Task statement =
Among the entries below, take the line with "- publish sp1" and the line with "- poseidon2 hash", and output them and every line between them exactly, with nothing else.
+++
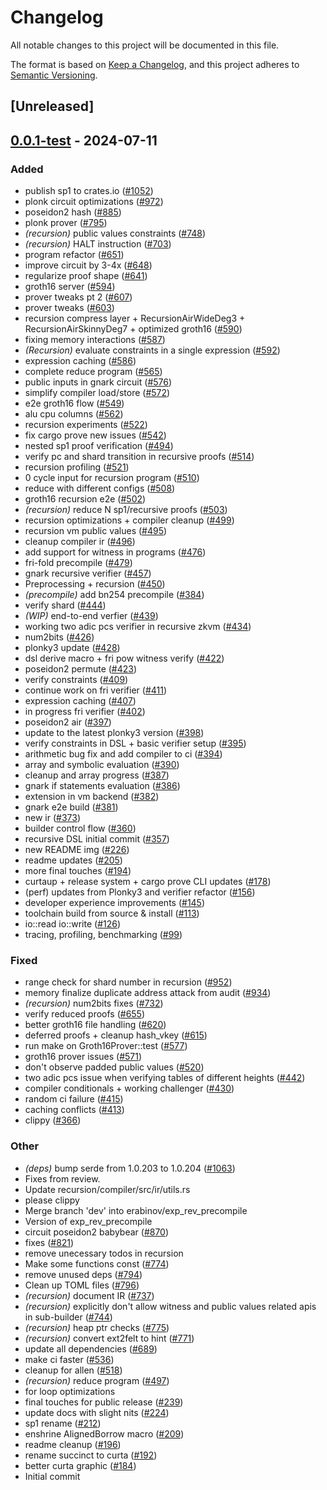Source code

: # Changelog

All notable changes to this project will be documented in this file.

The format is based on [Keep a Changelog](https://keepachangelog.com/en/1.0.0/),
and this project adheres to [Semantic Versioning](https://semver.org/spec/v2.0.0.html).

## [Unreleased]

## [0.0.1-test](https://github.com/succinctlabs/sp1/compare/sp1-recursion-compiler-v0.0.0-test...sp1-recursion-compiler-v0.0.2-test) - 2024-07-11

### Added

- publish sp1 to crates.io ([#1052](https://github.com/succinctlabs/sp1/pull/1052))
- plonk circuit optimizations ([#972](https://github.com/succinctlabs/sp1/pull/972))
- poseidon2 hash ([#885](https://github.com/succinctlabs/sp1/pull/885))
- plonk prover ([#795](https://github.com/succinctlabs/sp1/pull/795))
- _(recursion)_ public values constraints ([#748](https://github.com/succinctlabs/sp1/pull/748))
- _(recursion)_ HALT instruction ([#703](https://github.com/succinctlabs/sp1/pull/703))
- program refactor ([#651](https://github.com/succinctlabs/sp1/pull/651))
- improve circuit by 3-4x ([#648](https://github.com/succinctlabs/sp1/pull/648))
- regularize proof shape ([#641](https://github.com/succinctlabs/sp1/pull/641))
- groth16 server ([#594](https://github.com/succinctlabs/sp1/pull/594))
- prover tweaks pt 2 ([#607](https://github.com/succinctlabs/sp1/pull/607))
- prover tweaks ([#603](https://github.com/succinctlabs/sp1/pull/603))
- recursion compress layer + RecursionAirWideDeg3 + RecursionAirSkinnyDeg7 + optimized groth16 ([#590](https://github.com/succinctlabs/sp1/pull/590))
- fixing memory interactions ([#587](https://github.com/succinctlabs/sp1/pull/587))
- _(Recursion)_ evaluate constraints in a single expression ([#592](https://github.com/succinctlabs/sp1/pull/592))
- expression caching ([#586](https://github.com/succinctlabs/sp1/pull/586))
- complete reduce program ([#565](https://github.com/succinctlabs/sp1/pull/565))
- public inputs in gnark circuit ([#576](https://github.com/succinctlabs/sp1/pull/576))
- simplify compiler load/store ([#572](https://github.com/succinctlabs/sp1/pull/572))
- e2e groth16 flow ([#549](https://github.com/succinctlabs/sp1/pull/549))
- alu cpu columns ([#562](https://github.com/succinctlabs/sp1/pull/562))
- recursion experiments ([#522](https://github.com/succinctlabs/sp1/pull/522))
- fix cargo prove new issues ([#542](https://github.com/succinctlabs/sp1/pull/542))
- nested sp1 proof verification ([#494](https://github.com/succinctlabs/sp1/pull/494))
- verify pc and shard transition in recursive proofs ([#514](https://github.com/succinctlabs/sp1/pull/514))
- recursion profiling ([#521](https://github.com/succinctlabs/sp1/pull/521))
- 0 cycle input for recursion program ([#510](https://github.com/succinctlabs/sp1/pull/510))
- reduce with different configs ([#508](https://github.com/succinctlabs/sp1/pull/508))
- groth16 recursion e2e ([#502](https://github.com/succinctlabs/sp1/pull/502))
- _(recursion)_ reduce N sp1/recursive proofs ([#503](https://github.com/succinctlabs/sp1/pull/503))
- recursion optimizations + compiler cleanup ([#499](https://github.com/succinctlabs/sp1/pull/499))
- recursion vm public values ([#495](https://github.com/succinctlabs/sp1/pull/495))
- cleanup compiler ir ([#496](https://github.com/succinctlabs/sp1/pull/496))
- add support for witness in programs ([#476](https://github.com/succinctlabs/sp1/pull/476))
- fri-fold precompile ([#479](https://github.com/succinctlabs/sp1/pull/479))
- gnark recursive verifier ([#457](https://github.com/succinctlabs/sp1/pull/457))
- Preprocessing + recursion ([#450](https://github.com/succinctlabs/sp1/pull/450))
- _(precompile)_ add bn254 precompile ([#384](https://github.com/succinctlabs/sp1/pull/384))
- verify shard ([#444](https://github.com/succinctlabs/sp1/pull/444))
- _(WIP)_ end-to-end verfier ([#439](https://github.com/succinctlabs/sp1/pull/439))
- working two adic pcs verifier in recursive zkvm ([#434](https://github.com/succinctlabs/sp1/pull/434))
- num2bits ([#426](https://github.com/succinctlabs/sp1/pull/426))
- plonky3 update ([#428](https://github.com/succinctlabs/sp1/pull/428))
- dsl derive macro + fri pow witness verify ([#422](https://github.com/succinctlabs/sp1/pull/422))
- poseidon2 permute ([#423](https://github.com/succinctlabs/sp1/pull/423))
- verify constraints ([#409](https://github.com/succinctlabs/sp1/pull/409))
- continue work on fri verifier ([#411](https://github.com/succinctlabs/sp1/pull/411))
- expression caching ([#407](https://github.com/succinctlabs/sp1/pull/407))
- in progress fri verifier ([#402](https://github.com/succinctlabs/sp1/pull/402))
- poseidon2 air ([#397](https://github.com/succinctlabs/sp1/pull/397))
- update to the latest plonky3 version ([#398](https://github.com/succinctlabs/sp1/pull/398))
- verify constraints in DSL + basic verifier setup ([#395](https://github.com/succinctlabs/sp1/pull/395))
- arithmetic bug fix and add compiler to ci ([#394](https://github.com/succinctlabs/sp1/pull/394))
- array and symbolic evaluation ([#390](https://github.com/succinctlabs/sp1/pull/390))
- cleanup and array progress ([#387](https://github.com/succinctlabs/sp1/pull/387))
- gnark if statements evaluation ([#386](https://github.com/succinctlabs/sp1/pull/386))
- extension in vm backend ([#382](https://github.com/succinctlabs/sp1/pull/382))
- gnark e2e build ([#381](https://github.com/succinctlabs/sp1/pull/381))
- new ir ([#373](https://github.com/succinctlabs/sp1/pull/373))
- builder control flow ([#360](https://github.com/succinctlabs/sp1/pull/360))
- recursive DSL initial commit ([#357](https://github.com/succinctlabs/sp1/pull/357))
- new README img ([#226](https://github.com/succinctlabs/sp1/pull/226))
- readme updates ([#205](https://github.com/succinctlabs/sp1/pull/205))
- more final touches ([#194](https://github.com/succinctlabs/sp1/pull/194))
- curtaup + release system + cargo prove CLI updates ([#178](https://github.com/succinctlabs/sp1/pull/178))
- (perf) updates from Plonky3 and verifier refactor ([#156](https://github.com/succinctlabs/sp1/pull/156))
- developer experience improvements ([#145](https://github.com/succinctlabs/sp1/pull/145))
- toolchain build from source & install ([#113](https://github.com/succinctlabs/sp1/pull/113))
- io::read io::write ([#126](https://github.com/succinctlabs/sp1/pull/126))
- tracing, profiling, benchmarking ([#99](https://github.com/succinctlabs/sp1/pull/99))

### Fixed

- range check for shard number in recursion ([#952](https://github.com/succinctlabs/sp1/pull/952))
- memory finalize duplicate address attack from audit ([#934](https://github.com/succinctlabs/sp1/pull/934))
- _(recursion)_ num2bits fixes ([#732](https://github.com/succinctlabs/sp1/pull/732))
- verify reduced proofs ([#655](https://github.com/succinctlabs/sp1/pull/655))
- better groth16 file handling ([#620](https://github.com/succinctlabs/sp1/pull/620))
- deferred proofs + cleanup hash_vkey ([#615](https://github.com/succinctlabs/sp1/pull/615))
- run make on Groth16Prover::test ([#577](https://github.com/succinctlabs/sp1/pull/577))
- groth16 prover issues ([#571](https://github.com/succinctlabs/sp1/pull/571))
- don't observe padded public values ([#520](https://github.com/succinctlabs/sp1/pull/520))
- two adic pcs issue when verifying tables of different heights ([#442](https://github.com/succinctlabs/sp1/pull/442))
- compiler conditionals + working challenger ([#430](https://github.com/succinctlabs/sp1/pull/430))
- random ci failure ([#415](https://github.com/succinctlabs/sp1/pull/415))
- caching conflicts ([#413](https://github.com/succinctlabs/sp1/pull/413))
- clippy ([#366](https://github.com/succinctlabs/sp1/pull/366))

### Other

- _(deps)_ bump serde from 1.0.203 to 1.0.204 ([#1063](https://github.com/succinctlabs/sp1/pull/1063))
- Fixes from review.
- Update recursion/compiler/src/ir/utils.rs
- please clippy
- Merge branch 'dev' into erabinov/exp_rev_precompile
- Version of exp_rev_precompile
- circuit poseidon2 babybear ([#870](https://github.com/succinctlabs/sp1/pull/870))
- fixes ([#821](https://github.com/succinctlabs/sp1/pull/821))
- remove unecessary todos in recursion
- Make some functions const ([#774](https://github.com/succinctlabs/sp1/pull/774))
- remove unused deps ([#794](https://github.com/succinctlabs/sp1/pull/794))
- Clean up TOML files ([#796](https://github.com/succinctlabs/sp1/pull/796))
- _(recursion)_ document IR ([#737](https://github.com/succinctlabs/sp1/pull/737))
- _(recursion)_ explicitly don't allow witness and public values related apis in sub-builder ([#744](https://github.com/succinctlabs/sp1/pull/744))
- _(recursion)_ heap ptr checks ([#775](https://github.com/succinctlabs/sp1/pull/775))
- _(recursion)_ convert ext2felt to hint ([#771](https://github.com/succinctlabs/sp1/pull/771))
- update all dependencies ([#689](https://github.com/succinctlabs/sp1/pull/689))
- make ci faster ([#536](https://github.com/succinctlabs/sp1/pull/536))
- cleanup for allen ([#518](https://github.com/succinctlabs/sp1/pull/518))
- _(recursion)_ reduce program ([#497](https://github.com/succinctlabs/sp1/pull/497))
- for loop optimizations
- final touches for public release ([#239](https://github.com/succinctlabs/sp1/pull/239))
- update docs with slight nits ([#224](https://github.com/succinctlabs/sp1/pull/224))
- sp1 rename ([#212](https://github.com/succinctlabs/sp1/pull/212))
- enshrine AlignedBorrow macro ([#209](https://github.com/succinctlabs/sp1/pull/209))
- readme cleanup ([#196](https://github.com/succinctlabs/sp1/pull/196))
- rename succinct to curta ([#192](https://github.com/succinctlabs/sp1/pull/192))
- better curta graphic ([#184](https://github.com/succinctlabs/sp1/pull/184))
- Initial commit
+++
Result of this exercise =
- publish sp1 to crates.io ([#1052](https://github.com/succinctlabs/sp1/pull/1052))
- plonk circuit optimizations ([#972](https://github.com/succinctlabs/sp1/pull/972))
- poseidon2 hash ([#885](https://github.com/succinctlabs/sp1/pull/885))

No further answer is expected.